═════ Data records ═════
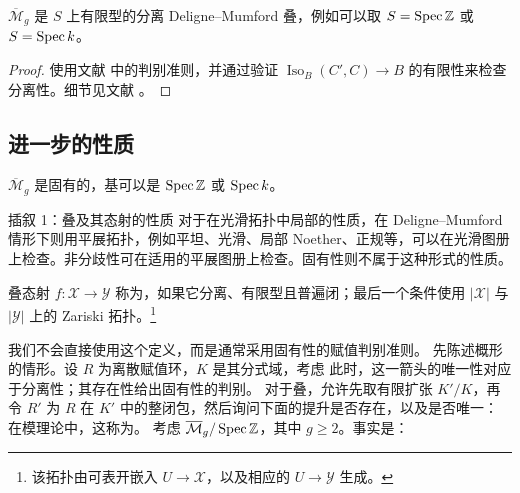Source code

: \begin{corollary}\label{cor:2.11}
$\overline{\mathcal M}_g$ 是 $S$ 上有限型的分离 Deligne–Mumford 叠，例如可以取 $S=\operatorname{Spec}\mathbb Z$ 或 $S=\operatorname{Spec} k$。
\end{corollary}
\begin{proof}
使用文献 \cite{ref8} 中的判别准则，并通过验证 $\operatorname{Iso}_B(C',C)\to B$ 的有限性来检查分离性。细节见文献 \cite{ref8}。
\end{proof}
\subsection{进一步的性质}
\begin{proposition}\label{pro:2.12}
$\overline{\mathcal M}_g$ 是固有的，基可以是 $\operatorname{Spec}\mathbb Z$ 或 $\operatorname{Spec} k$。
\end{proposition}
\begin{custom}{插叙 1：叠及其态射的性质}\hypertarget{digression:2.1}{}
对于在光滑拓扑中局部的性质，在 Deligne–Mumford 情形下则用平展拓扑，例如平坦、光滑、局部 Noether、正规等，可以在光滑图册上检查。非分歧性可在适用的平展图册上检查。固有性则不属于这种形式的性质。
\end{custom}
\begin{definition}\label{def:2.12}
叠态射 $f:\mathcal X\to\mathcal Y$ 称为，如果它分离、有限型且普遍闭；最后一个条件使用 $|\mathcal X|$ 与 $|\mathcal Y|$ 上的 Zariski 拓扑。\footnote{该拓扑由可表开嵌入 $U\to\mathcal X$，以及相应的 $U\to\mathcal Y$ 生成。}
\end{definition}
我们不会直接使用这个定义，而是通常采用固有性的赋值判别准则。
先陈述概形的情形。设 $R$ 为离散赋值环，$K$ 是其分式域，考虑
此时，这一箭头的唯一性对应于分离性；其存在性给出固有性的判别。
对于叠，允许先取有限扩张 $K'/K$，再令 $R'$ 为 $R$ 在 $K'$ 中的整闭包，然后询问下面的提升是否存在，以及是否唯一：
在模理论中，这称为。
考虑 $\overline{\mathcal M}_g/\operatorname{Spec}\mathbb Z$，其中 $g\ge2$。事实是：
═════
═════ Data records ═════
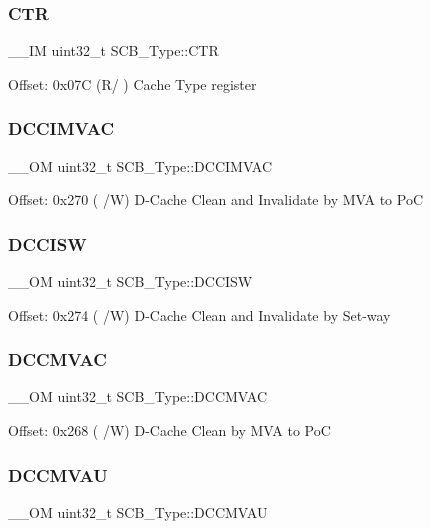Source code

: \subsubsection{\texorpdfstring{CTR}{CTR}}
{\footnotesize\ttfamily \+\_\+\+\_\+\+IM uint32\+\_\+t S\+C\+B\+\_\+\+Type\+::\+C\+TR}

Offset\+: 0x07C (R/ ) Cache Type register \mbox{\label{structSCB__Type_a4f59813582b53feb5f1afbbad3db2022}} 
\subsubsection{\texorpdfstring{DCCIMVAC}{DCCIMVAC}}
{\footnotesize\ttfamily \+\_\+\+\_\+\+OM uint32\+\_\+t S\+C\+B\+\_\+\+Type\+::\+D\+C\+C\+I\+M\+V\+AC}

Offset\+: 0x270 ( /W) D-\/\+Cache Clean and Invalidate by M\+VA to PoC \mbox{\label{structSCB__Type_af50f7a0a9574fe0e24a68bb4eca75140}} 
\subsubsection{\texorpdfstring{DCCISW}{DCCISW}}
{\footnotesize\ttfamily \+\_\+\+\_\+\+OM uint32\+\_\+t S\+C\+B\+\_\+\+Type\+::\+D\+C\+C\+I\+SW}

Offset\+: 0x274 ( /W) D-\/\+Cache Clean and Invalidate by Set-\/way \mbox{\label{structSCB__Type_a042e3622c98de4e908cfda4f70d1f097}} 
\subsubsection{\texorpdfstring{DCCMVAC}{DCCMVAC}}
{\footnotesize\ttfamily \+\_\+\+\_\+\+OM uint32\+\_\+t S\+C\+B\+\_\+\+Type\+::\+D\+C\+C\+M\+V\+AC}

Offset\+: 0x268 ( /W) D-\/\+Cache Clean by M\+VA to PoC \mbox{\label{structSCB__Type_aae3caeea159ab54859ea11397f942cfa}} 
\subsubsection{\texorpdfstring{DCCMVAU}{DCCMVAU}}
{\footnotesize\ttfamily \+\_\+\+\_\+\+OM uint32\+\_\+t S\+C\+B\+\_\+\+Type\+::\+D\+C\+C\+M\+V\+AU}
═════
### Problem
Return all lines of the material above in which the word "texorpdfstring" occurs.

### Solution for this problem
: \subsubsection{\texorpdfstring{CTR}{CTR}}
\subsubsection{\texorpdfstring{DCCIMVAC}{DCCIMVAC}}
\subsubsection{\texorpdfstring{DCCISW}{DCCISW}}
\subsubsection{\texorpdfstring{DCCMVAC}{DCCMVAC}}
\subsubsection{\texorpdfstring{DCCMVAU}{DCCMVAU}}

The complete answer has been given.